Taylor Plimpton, a writer and the 41-year-old son of Mr. Plimpton from a previous marriage, stood by the tall windows overlooking the East River, where there had been a fireworks display for Mr. Plimpton’s 50th birthday. He recalled playing floor hockey with his procrastinating father and seeing very inebriated guests getting lost upstairs by his bedroom.
Dick Cavett, who nursed a drink by the well-stocked bar, recalled a barbed conversation with Norman Mailer about mutual frustrations with publishers. Gay Talese, nattily dressed in a pinstriped suit, remembered Jackie Kennedy encountering an unseemly landfill-like heap for depositing her fur. “She shook her head and said, ‘Oh my, George, that bed,’” he said.

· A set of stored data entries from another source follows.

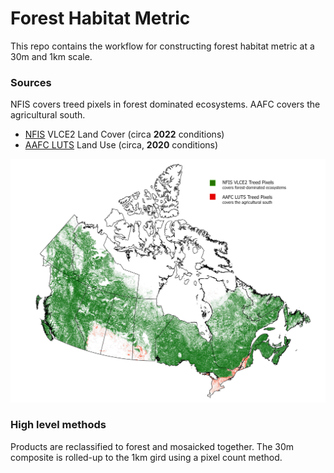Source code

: # Forest Habitat Metric
This repo contains the workflow for constructing forest habitat metric at a 30m and 1km scale.

### Sources
NFIS covers treed pixels in forest dominated ecosystems. AAFC covers the agricultural south.
- [NFIS](https://opendata.nfis.org/mapserver/nfis-change_eng.html) VLCE2 Land Cover (circa **2022** conditions)
- [AAFC LUTS](https://open.canada.ca/data/en/dataset/7a098ea9-cc31-4d79-b326-89f6cd1fbb7d) Land Use (circa, **2020** conditions)

![extent](https://github.com/NCC-CNC/forest-rollup/blob/main/product_extent_figure.jpg) 

### High level methods
Products are reclassified to forest and mosaicked together. The 30m composite is rolled-up to the 1km gird using a pixel count method.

While Mr. Talese, the author of “Thy Neighbor’s Wife,” did not comment on the #MeToo climate, Rose Styron remembered a night many decades ago when Terry Southern, the hard-partying satirical writer, propositioned her as a young, married woman.
“He told me I was the only woman in the room he hadn’t already slept with,” Ms. Styron said.
She told him to get lost, but with more amusement than alarm.
“We were smart young women who took literature seriously,” said Jeanne McCullough, a former managing editor of The Paris Review, now a writer on its board of directors. She remembered, in addition to mailbags of submissions, laying out interviews that had to be cut up and taped together on the pool table. And, of course, prodigious flirting at parties.
“But as a young woman, I never felt threatened by anything I couldn’t handle,” Ms. McCullough said.
Respect, she added, dominated those parties more than anything, and it seemed to dominate Wednesday’s party as well. That, lots of booze and plentiful old-school canapés on trays served by besieged waiters pushing through the crowd as if onto a rush hour subway.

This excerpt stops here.